Once the line containing "### Installation" is found in the records below, return it and each following line exactly, up to and including the line containing "While this is", and nothing else.

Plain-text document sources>
________

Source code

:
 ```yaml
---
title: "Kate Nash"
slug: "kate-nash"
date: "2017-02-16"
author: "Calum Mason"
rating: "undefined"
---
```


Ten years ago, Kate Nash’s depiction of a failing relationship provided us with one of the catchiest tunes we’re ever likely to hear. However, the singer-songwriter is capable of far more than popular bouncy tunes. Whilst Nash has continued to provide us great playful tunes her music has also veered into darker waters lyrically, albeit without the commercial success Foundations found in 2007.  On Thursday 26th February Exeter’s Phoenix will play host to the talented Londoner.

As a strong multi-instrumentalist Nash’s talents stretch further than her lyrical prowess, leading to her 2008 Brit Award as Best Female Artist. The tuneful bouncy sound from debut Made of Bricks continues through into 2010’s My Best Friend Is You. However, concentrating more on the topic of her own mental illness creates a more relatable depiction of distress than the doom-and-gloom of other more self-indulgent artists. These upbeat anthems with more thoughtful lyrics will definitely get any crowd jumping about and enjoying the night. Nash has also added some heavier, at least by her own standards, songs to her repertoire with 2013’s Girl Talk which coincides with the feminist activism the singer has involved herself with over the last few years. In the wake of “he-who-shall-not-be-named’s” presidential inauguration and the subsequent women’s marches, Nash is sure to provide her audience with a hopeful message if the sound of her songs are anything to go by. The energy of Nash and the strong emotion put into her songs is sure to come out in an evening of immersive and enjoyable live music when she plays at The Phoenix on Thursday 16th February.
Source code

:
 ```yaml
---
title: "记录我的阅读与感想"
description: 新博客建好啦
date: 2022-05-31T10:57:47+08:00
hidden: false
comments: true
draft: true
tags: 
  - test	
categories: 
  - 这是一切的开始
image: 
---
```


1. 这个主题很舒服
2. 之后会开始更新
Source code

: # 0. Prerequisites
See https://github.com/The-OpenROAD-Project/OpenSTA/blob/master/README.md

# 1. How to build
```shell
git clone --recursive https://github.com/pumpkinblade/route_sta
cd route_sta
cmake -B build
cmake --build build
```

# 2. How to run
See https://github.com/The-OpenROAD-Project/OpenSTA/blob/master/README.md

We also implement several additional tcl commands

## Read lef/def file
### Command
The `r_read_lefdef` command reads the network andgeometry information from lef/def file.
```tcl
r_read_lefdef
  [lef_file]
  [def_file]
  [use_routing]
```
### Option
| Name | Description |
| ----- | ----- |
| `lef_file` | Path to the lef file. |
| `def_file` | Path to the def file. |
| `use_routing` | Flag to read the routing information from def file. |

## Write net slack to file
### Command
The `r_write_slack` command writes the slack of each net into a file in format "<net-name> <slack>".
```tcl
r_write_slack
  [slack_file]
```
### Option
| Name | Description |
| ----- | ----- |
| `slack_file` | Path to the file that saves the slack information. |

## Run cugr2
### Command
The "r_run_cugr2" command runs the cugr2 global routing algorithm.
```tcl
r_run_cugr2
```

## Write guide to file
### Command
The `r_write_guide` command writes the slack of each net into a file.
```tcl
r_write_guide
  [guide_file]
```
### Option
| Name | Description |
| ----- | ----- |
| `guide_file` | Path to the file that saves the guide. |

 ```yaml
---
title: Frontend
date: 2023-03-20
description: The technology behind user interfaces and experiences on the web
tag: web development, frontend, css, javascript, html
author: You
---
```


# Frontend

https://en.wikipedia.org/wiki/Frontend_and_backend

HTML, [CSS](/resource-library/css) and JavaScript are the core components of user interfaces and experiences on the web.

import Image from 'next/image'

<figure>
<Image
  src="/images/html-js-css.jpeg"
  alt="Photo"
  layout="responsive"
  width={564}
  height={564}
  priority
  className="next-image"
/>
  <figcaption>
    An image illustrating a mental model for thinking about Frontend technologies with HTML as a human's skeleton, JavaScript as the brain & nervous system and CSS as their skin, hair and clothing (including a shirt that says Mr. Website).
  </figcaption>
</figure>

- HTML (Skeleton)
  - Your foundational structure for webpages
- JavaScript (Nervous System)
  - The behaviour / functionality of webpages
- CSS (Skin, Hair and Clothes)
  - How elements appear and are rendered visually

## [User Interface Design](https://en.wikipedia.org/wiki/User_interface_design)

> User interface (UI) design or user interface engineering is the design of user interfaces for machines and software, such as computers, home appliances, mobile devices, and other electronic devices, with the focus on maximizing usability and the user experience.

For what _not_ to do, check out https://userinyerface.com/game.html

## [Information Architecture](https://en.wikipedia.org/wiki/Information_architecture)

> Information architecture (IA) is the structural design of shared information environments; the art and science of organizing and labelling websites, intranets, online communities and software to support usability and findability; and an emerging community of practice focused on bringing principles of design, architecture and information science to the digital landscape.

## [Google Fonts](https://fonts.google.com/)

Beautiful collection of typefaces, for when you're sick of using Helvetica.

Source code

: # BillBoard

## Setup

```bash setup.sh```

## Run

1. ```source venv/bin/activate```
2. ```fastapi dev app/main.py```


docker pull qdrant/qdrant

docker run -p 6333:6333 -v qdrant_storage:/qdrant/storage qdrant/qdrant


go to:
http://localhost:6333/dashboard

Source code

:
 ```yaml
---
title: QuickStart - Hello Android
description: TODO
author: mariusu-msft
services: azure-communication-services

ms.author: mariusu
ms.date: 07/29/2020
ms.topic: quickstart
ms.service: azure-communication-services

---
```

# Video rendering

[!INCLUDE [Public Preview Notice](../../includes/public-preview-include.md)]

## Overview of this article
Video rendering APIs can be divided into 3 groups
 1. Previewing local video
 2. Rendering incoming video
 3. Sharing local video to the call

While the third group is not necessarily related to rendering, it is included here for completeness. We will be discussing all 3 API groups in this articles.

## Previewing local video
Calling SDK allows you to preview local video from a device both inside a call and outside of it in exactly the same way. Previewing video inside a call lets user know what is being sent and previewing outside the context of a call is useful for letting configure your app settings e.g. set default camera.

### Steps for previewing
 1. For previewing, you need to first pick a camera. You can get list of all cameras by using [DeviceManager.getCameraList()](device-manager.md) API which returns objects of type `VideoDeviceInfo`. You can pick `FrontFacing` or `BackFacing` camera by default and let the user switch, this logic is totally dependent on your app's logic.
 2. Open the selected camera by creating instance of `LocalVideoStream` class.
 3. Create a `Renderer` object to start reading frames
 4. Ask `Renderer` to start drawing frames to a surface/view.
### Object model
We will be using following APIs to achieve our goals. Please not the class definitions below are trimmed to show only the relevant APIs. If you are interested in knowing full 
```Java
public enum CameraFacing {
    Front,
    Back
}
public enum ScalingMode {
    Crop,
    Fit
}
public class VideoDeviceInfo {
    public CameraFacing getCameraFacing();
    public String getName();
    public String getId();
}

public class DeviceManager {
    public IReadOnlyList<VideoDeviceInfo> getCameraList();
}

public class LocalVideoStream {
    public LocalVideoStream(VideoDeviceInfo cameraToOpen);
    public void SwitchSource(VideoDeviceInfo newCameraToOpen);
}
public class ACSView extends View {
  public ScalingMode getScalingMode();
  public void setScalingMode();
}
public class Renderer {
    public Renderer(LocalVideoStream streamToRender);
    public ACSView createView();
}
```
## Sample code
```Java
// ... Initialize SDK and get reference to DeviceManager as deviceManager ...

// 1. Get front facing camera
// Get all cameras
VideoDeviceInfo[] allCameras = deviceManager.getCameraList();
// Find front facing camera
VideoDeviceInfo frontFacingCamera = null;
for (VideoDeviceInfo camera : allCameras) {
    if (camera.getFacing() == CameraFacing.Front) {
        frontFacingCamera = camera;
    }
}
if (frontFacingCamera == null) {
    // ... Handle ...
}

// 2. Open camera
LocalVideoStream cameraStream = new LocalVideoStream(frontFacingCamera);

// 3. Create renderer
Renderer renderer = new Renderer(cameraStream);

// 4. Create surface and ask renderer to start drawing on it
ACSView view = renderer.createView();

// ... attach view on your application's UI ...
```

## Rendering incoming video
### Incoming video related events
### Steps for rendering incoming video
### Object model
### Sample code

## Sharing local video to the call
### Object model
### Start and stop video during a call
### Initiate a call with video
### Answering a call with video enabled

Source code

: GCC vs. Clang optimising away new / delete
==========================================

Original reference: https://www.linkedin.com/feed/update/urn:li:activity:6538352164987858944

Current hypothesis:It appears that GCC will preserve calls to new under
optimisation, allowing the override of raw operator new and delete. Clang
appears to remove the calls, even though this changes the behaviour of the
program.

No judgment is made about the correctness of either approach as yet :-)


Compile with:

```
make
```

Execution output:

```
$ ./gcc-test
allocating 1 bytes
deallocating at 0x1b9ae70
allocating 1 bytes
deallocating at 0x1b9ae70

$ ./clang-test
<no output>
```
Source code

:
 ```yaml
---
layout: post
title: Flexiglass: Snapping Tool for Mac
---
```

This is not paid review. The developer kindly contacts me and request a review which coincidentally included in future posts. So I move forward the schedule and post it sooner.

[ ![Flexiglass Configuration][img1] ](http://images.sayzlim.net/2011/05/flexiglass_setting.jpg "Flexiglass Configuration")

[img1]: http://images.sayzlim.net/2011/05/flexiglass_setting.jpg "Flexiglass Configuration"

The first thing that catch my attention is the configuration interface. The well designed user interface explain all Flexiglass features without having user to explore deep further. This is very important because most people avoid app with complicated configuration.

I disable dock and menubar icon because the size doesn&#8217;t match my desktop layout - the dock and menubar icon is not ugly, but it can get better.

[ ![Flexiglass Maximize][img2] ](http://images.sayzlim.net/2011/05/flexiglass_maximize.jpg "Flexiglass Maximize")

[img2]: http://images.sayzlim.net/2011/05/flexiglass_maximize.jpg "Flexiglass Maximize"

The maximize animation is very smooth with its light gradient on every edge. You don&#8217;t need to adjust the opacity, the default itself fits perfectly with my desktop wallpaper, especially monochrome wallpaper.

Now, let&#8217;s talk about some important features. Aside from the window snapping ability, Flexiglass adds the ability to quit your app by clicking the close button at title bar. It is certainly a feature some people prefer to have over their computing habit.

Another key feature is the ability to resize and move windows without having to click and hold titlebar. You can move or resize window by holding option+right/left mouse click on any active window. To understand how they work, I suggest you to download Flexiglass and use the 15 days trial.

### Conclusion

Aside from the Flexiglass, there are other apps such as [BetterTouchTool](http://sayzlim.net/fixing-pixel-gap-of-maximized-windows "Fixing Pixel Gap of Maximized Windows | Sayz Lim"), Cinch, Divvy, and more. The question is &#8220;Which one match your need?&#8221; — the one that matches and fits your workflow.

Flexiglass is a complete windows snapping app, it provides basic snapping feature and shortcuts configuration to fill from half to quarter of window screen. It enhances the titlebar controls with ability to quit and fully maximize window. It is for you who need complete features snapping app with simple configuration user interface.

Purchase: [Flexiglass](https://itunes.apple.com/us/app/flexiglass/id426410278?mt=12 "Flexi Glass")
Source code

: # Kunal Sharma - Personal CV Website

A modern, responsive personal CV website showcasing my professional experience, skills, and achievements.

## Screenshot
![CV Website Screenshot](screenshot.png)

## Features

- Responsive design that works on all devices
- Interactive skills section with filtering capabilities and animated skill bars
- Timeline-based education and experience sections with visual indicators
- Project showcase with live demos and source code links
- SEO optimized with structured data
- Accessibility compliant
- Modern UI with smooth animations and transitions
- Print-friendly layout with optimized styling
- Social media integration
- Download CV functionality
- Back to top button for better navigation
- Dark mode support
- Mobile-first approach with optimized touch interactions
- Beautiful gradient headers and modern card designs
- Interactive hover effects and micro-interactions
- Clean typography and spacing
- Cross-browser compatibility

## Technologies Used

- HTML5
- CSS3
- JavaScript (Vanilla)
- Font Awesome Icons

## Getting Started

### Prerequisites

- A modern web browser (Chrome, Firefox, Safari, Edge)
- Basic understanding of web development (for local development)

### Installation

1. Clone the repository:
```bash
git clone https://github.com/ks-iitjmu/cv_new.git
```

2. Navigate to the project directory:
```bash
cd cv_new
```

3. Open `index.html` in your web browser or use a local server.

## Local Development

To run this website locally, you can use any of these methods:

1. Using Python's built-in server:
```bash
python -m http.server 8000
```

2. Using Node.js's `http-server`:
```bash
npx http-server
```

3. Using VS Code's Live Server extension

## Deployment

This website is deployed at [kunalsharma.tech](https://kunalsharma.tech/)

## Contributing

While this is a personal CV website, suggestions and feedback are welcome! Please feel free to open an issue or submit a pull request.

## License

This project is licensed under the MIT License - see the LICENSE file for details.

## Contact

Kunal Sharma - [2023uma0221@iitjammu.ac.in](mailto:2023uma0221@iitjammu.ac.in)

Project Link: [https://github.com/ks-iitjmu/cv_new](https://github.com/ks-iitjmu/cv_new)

________

Response for this exercise>
### Installation

1. Clone the repository:
```bash
git clone https://github.com/ks-iitjmu/cv_new.git
```

2. Navigate to the project directory:
```bash
cd cv_new
```

3. Open `index.html` in your web browser or use a local server.

## Local Development

To run this website locally, you can use any of these methods:

1. Using Python's built-in server:
```bash
python -m http.server 8000
```

2. Using Node.js's `http-server`:
```bash
npx http-server
```

3. Using VS Code's Live Server extension

## Deployment

This website is deployed at [kunalsharma.tech](https://kunalsharma.tech/)

## Contributing

While this is a personal CV website, suggestions and feedback are welcome! Please feel free to open an issue or submit a pull request.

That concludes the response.